Stem cell transplantation can provide durable disease control in blastic plasmacytoid dendritic cell neoplasm: a retrospective study from the European Group for Blood and Marrow Transplantation

Damien Roos-Weil, Sascha Dietrich, Ariane Boumendil, Emmanuelle Polge, Dominique Bron, Enric Carreras, Arturo Iriondo Atienza, William Arcese, Dietrich W. Beelen, Jan J. Cornelissen, Nicolaus Kröger, Giuseppe Milone, Giuseppe Rossi, Fabrice Jardin, Christina Peters, Vanderson Rocha, Anna Sureda, Mohamad Mohty and Peter Dreger on behalf of the European Group for Blood and Marrow Transplantation Lymphoma, Pediatric Diseases, and Acute Leukemia Working Parties

Key Points

  • BPDCN is a rare hematopoietic malignancy characterized by a poor prognosis and unusual resistance to conventional chemotherapy.

  • This study indicates that high-dose therapy followed by allo-SCT can provide durable disease control in this otherwise inevitably fatal condition.

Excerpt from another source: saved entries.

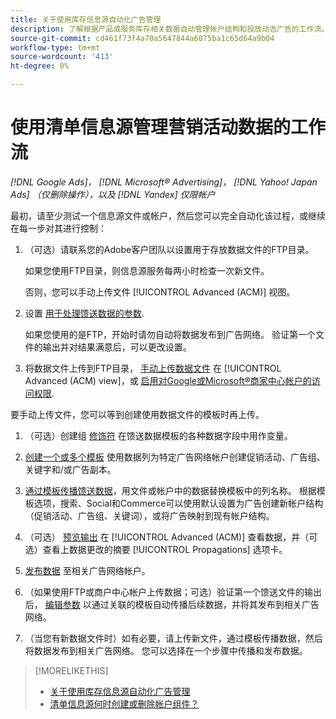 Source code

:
 ```yaml
---
title: 关于使用库存信息源自动化广告管理
description: 了解根据产品或服务库存相关数据自动管理帐户结构和投放动态广告的工作流。
source-git-commit: cd461f73f4a70a5647844a6075ba1c65d64a9b04
workflow-type: tm+mt
source-wordcount: '413'
ht-degree: 0%

---
```


# 使用清单信息源管理营销活动数据的工作流

*[!DNL Google Ads]， [!DNL Microsoft® Advertising]， [!DNL Yahoo! Japan Ads] （仅删除操作），以及 [!DNL Yandex] 仅限帐户*

最初，请至少测试一个信息源文件或帐户，然后您可以完全自动化该过程，或继续在每一步对其进行控制：

1. （可选）请联系您的Adobe客户团队以设置用于存放数据文件的FTP目录。

   如果您使用FTP目录，则信息源服务每两小时检查一次新文件。

   否则，您可以手动上传文件 [!UICONTROL Advanced (ACM)] 视图。

1. 设置 [用于处理馈送数据的参数](feed-settings-manage.md#feed-data-settings).

   如果您使用的是FTP，开始时请勿自动将数据发布到广告网络。 验证第一个文件的输出并对结果满意后，可以更改设置。

1. 将数据文件上传到FTP目录， [手动上传数据文件](feed-files-manage.md) 在 [!UICONTROL Advanced (ACM) view]，或 [启用对Google或Microsoft®商家中心帐户的访问权限](/help/search-social-commerce/campaign-management/accounts/merchant-account-manage.md).

要手动上传文件，您可以等到创建使用数据文件的模板时再上传。

1. （可选）创建组 [修饰符](modifiers-manage.md) 在馈送数据模板的各种数据字段中用作变量。

1. [创建一个或多个模板](ad-templates/ad-template-manage.md) 使用数据列为特定广告网络帐户创建促销活动、广告组、关键字和/或广告副本。

1. [通过模板传播馈送数据](feed-data-propagate.md)，用文件或帐户中的数据替换模板中的列名称。 根据模板选项，搜索、Social和Commerce可以使用默认设置为广告创建新帐户结构（促销活动、广告组、关键词），或将广告映射到现有帐户结构。

1. （可选） [预览输出](propagated-data-view.md) 在 [!UICONTROL Advanced (ACM)] 查看数据，并（可选）查看上数据更改的摘要 [!UICONTROL Propagations] 选项卡。

1. [发布数据](propagated-data-post.md) 至相关广告网络帐户。

1. （如果使用FTP或商户中心帐户上传数据；可选）验证第一个馈送文件的输出后， [编辑参数](feed-settings-manage.md#feed-data-settings) 以通过关联的模板自动传播后续数据，并将其发布到相关广告网络。

1. （当您有新数据文件时）如有必要，请上传新文件，通过模板传播数据，然后将数据发布到相关广告网络。 您可以选择在一个步骤中传播和发布数据。

>[!MORELIKETHIS]
>
>* [关于使用库存信息源自动化广告管理](inventory-feeds-about.md)
>* [清单信息源何时创建或删除帐户组件？](when-are-components-created-deleted.md)


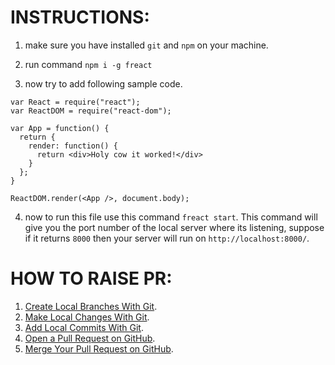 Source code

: # INSTRUCTIONS:
1. make sure you have installed `git` and `npm` on your machine.

2. run command `npm i -g freact`

3. now try to add following sample code.
```
var React = require("react");
var ReactDOM = require("react-dom");
 
var App = function() {
  return {
    render: function() {
      return <div>Holy cow it worked!</div>
    }
  };
}
 
ReactDOM.render(<App />, document.body);
```

4. now to run this file use this command `freact start`. This command will give you the port number of the local server where its listening, suppose if it returns `8000` then your server will run on `http://localhost:8000/`.




# HOW TO RAISE PR:
1. [Create Local Branches With Git](https://services.github.com/on-demand/github-cli/create-branches-git).
2. [Make Local Changes With Git](https://services.github.com/on-demand/github-cli/make-local-changes-git).
3. [Add Local Commits With Git](https://services.github.com/on-demand/github-cli/add-commits-git).
4. [Open a Pull Request on GitHub](https://services.github.com/on-demand/github-cli/open-pull-request-github).
5. [Merge Your Pull Request on GitHub](https://services.github.com/on-demand/github-cli/merge-pull-request-github).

Patients with blastic plasmacytoid dendritic cell neoplasm (BPDCN) have a poor prognosis with conventional chemotherapy. In the present study, we retrospectively analyzed the outcome of patients with BPDCN who underwent allogeneic stem cell transplantation (allo-SCT) or autologous stem cell transplantation (auto-SCT). A total of 39 patients (allo-SCT, n = 34; auto-SCT, n = 5) were identified in the European Group for Blood and Marrow Transplantation registry. The 34 allo-SCT patients had a median age of 41 years (range, 10-70) and received transplantations from sibling (n = 11) or unrelated donors (n = 23) between 2003 and 2009. MAC was used in 74% of patients. Nineteen allo-SCT patients (56%) received transplantations in first complete remission. The 3-year cumulative incidence of relapse, disease-free survival, and overall survival was 32%, 33%, and 41%, respectively. By univariate comparison, being in first remission at allo-SCT favorably influenced survival, whereas age, donor source, and chronic GVHD had no significant impact. We conclude that high-dose therapy followed by allo-SCT from related or unrelated donors can provide durable remission even in elderly patients with BPDCN. However, it remains to be shown if graft-versus-malignancy effects can contribute significantly to BPDCN control after allo-SCT.

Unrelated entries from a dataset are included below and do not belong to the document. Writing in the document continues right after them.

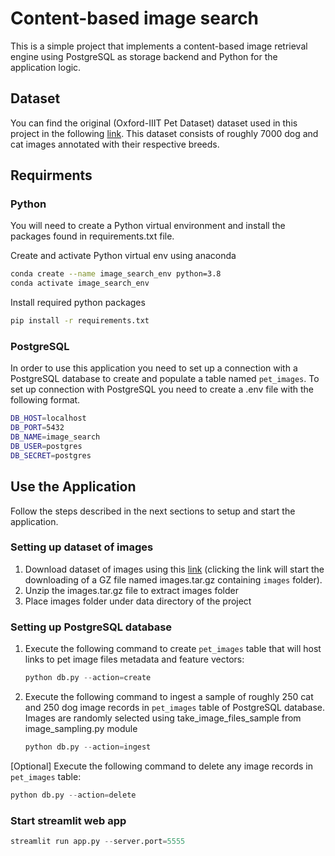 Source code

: # Content-based image search
This is a simple project that implements a content-based image retrieval engine using PostgreSQL as storage backend and Python for the application logic.

## Dataset
You can find the original (Oxford-IIIT Pet Dataset) dataset used in this project in the following [link](https://www.robots.ox.ac.uk/~vgg/data/pets/). This dataset consists of roughly 7000 dog and cat images annotated with their respective breeds.

## Requirments
### Python 
You will need to create a Python virtual environment and install the packages found in requirements.txt file.

Create and activate Python virtual env using anaconda
```sh
conda create --name image_search_env python=3.8
conda activate image_search_env
```

Install required python packages
```sh
pip install -r requirements.txt
```

### PostgreSQL
In order to use this application you need to set up a connection with a PostgreSQL database to create and populate a table named `pet_images`.
To set up connection with PostgreSQL you need to create a .env file with the following format.

```sh
DB_HOST=localhost
DB_PORT=5432
DB_NAME=image_search
DB_USER=postgres
DB_SECRET=postgres
```

## Use the Application
Follow the steps described in the next sections to setup and start the application.
### Setting up dataset of images
1. Download dataset of images using this [link](https://www.robots.ox.ac.uk/~vgg/data/pets/data/images.tar.gz) (clicking the link will start the downloading of a GZ file named images.tar.gz containing `images` folder).
2. Unzip the images.tar.gz file to extract images folder
3. Place images folder under data directory of the project

### Setting up PostgreSQL database

1. Execute the following command to create `pet_images` table that will host links to pet image files metadata and feature vectors:
    ```python
    python db.py --action=create
    ```
2. Execute the following command to ingest a sample of roughly 250 cat and 250 dog image records in `pet_images` table of PostgreSQL database. Images are randomly selected using take_image_files_sample from image_sampling.py module
    ```python
    python db.py --action=ingest
    ```
    
[Optional] Execute the following command to delete any image records in `pet_images` table:
```python
python db.py --action=delete
```

### Start streamlit web app 
```python
streamlit run app.py --server.port=5555
``` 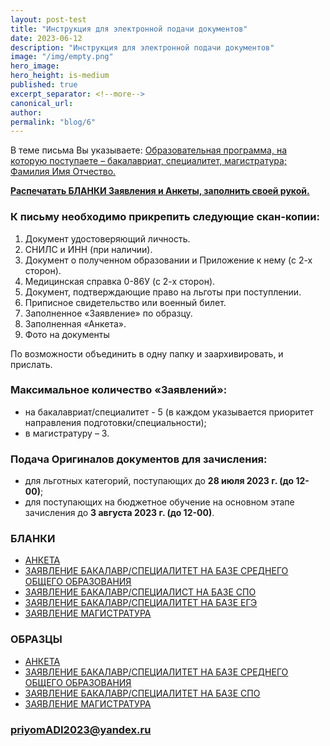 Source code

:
 ```yaml
---
layout: post-test
title: "Инструкция для электронной подачи документов"
date: 2023-06-12
description: "Инструкция для электронной подачи документов"
image: "/img/empty.png"
hero_image:
hero_height: is-medium
published: true
excerpt_separator: <!--more-->
canonical_url:
author:
permalink: "blog/6"
---
```


В теме письма Вы указываете: <u>Образовательная программа, <!--more--> на которую поступаете – бакалавриат, специалитет, магистратура; Фамилия Имя Отчество.</u>

**<u>Распечатать БЛАНКИ Заявления и Анкеты, заполнить своей рукой.</u>**

### К письму необходимо прикрепить следующие скан-копии:

1. Документ удостоверяющий личность.
1. СНИЛС и ИНН (при наличии).
1. Документ о полученном образовании и Приложение к нему (с 2-х сторон).
1. Медицинская справка 0-86У (с 2-х сторон).
1. Документ, подтверждающие право на льготы при поступлении.
1. Приписное свидетельство или военный билет.
1. Заполненное «Заявление» по образцу.
1. Заполненная «Анкета».
1. Фото на документы

По возможности объединить в одну папку и заархивировать, и прислать.

### Максимальное количество «Заявлений»:

- на бакалавриат/специалитет - 5 (в каждом указывается приоритет направления подготовки/специальности);
- в магистратуру – 3.

### Подача Оригиналов документов для зачисления:

- для льготных категорий, поступающих до **28 июля 2023 г. (до 12-00)**;
- для поступающих на бюджетное обучение на основном этапе зачисления до **3 августа 2023 г. (до 12-00)**.

### БЛАНКИ

- [<u>АНКЕТА</u>](/doc/2023/abitur/ANKETA_2023_BLANK.pdf)
- [<u>ЗАЯВЛЕНИЕ БАКАЛАВР/СПЕЦИАЛИТЕТ НА БАЗЕ СРЕДНЕГО ОБЩЕГО ОБРАЗОВАНИЯ</u>](/doc/2023/abitur/Zayavlenie_bak_spets_na_baze_srednego_obschego_obrazovania_BLANK.pdf)
- [<u>ЗАЯВЛЕНИЕ БАКАЛАВР/СПЕЦИАЛИСТ НА БАЗЕ СПО</u>](/doc/2023/abitur/Zayavlenie_bak_spets_diplom_SPO_BLANK.pdf)
- [<u>ЗАЯВЛЕНИЕ БАКАЛАВР/СПЕЦИАЛИТЕТ НА БАЗЕ ЕГЭ</u>](/doc/2023/abitur/Zayavlenie_bak_spets_EGE_BLANK.pdf)
- [<u>ЗАЯВЛЕНИЕ МАГИСТРАТУРА</u>](/doc/2023/abitur/Zayavlenie_Magistratura_BLANK.pdf)


### ОБРАЗЦЫ

- [<u>АНКЕТА</u>](/doc/2023/abitur/ANKETA_2023_obrazetsdocx.pdf)
- [<u>ЗАЯВЛЕНИЕ БАКАЛАВР/СПЕЦИАЛИТЕТ НА БАЗЕ СРЕДНЕГО ОБЩЕГО ОБРАЗОВАНИЯ </u>](/doc/2023/abitur/Zayavlenie_bakalavr_spetsialitet__attestat_Obrazets.pdf)
- [<u>ЗАЯВЛЕНИЕ БАКАЛАВР/СПЕЦИАЛИТЕТ НА БАЗЕ СПО</u>](/doc/2023/abitur/Zayavlenie_bakalavr_spetsialist_diplom_SPO_Obrazets.pdf)
- [<u>ЗАЯВЛЕНИЕ МАГИСТРАТУРА</u>](/doc/2023/abitur/Zayavlenie_Magistratura_Obrazets.pdf)


### **<u>priyomADI2023@yandex.ru</u>**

Blastic plasmacytoid dendritic cell neoplasm (BPDCN), formerly known as blastic natural killer cell lymphoma or CD4+/CD56+ hematodermic neoplasm, is a rare hematopoietic malignancy derived from the precursors of plasmacytoid dendritic cells.16 The term BPDCN has been adopted by the 2008 World Health Organization classification after the description of its immunophenotypic, molecular, and functional characteristics such as CD123 and TCL1 expression and production of type 1 IFN, which suggested its pathogenetic relation to the plasmacytoid dendritic cell lineage.

This rare entity is a clinically aggressive tumor preferentially involving the skin, BM, and lymph nodes1,5 that mainly affects elderly patients with the maximum incidence peaking at approximately 65 years of age. The overall prognosis for BPDCN is remarkably poor. Most patients show an initial response to acute leukemia–like chemotherapy, but relapses with subsequent drug resistance occur in virtually all patients, resulting in a median overall survival (OS) of only 12-14 months.79 Preliminary results from molecular studies suggest that abnormalities of genes known to confer a poor prognosis in other hematopoietic malignancies, such as CDKN2A/CDKN2B, TET2, and TP53, are frequently seen in BPDCN.10,11

Because of its rarity, no standardized therapeutic approach has yet been established for BPDCN, but some case reviews have nevertheless reported anecdotal long-term remissions in young patients who underwent early allogeneic stem cell transplantation (allo-SCT) or autologous SCT (auto-SCT).7,9 Conclusions that guide clinical decisions are difficult to draw from these preliminary reports because patient numbers were small and important transplantation details such as conditioning regimens and donor sources were not provided. Recently, Dietrich et al reported a small series of 4 patients all older than 55 years who had undergone moderately reduced allo-SCT from unrelated mismatched donors.12 Two of these patients were in long-term remission 16 and 57 months after transplantation. This study provided the first evidence that allo-SCT might also induce long-term disease control in elderly patients.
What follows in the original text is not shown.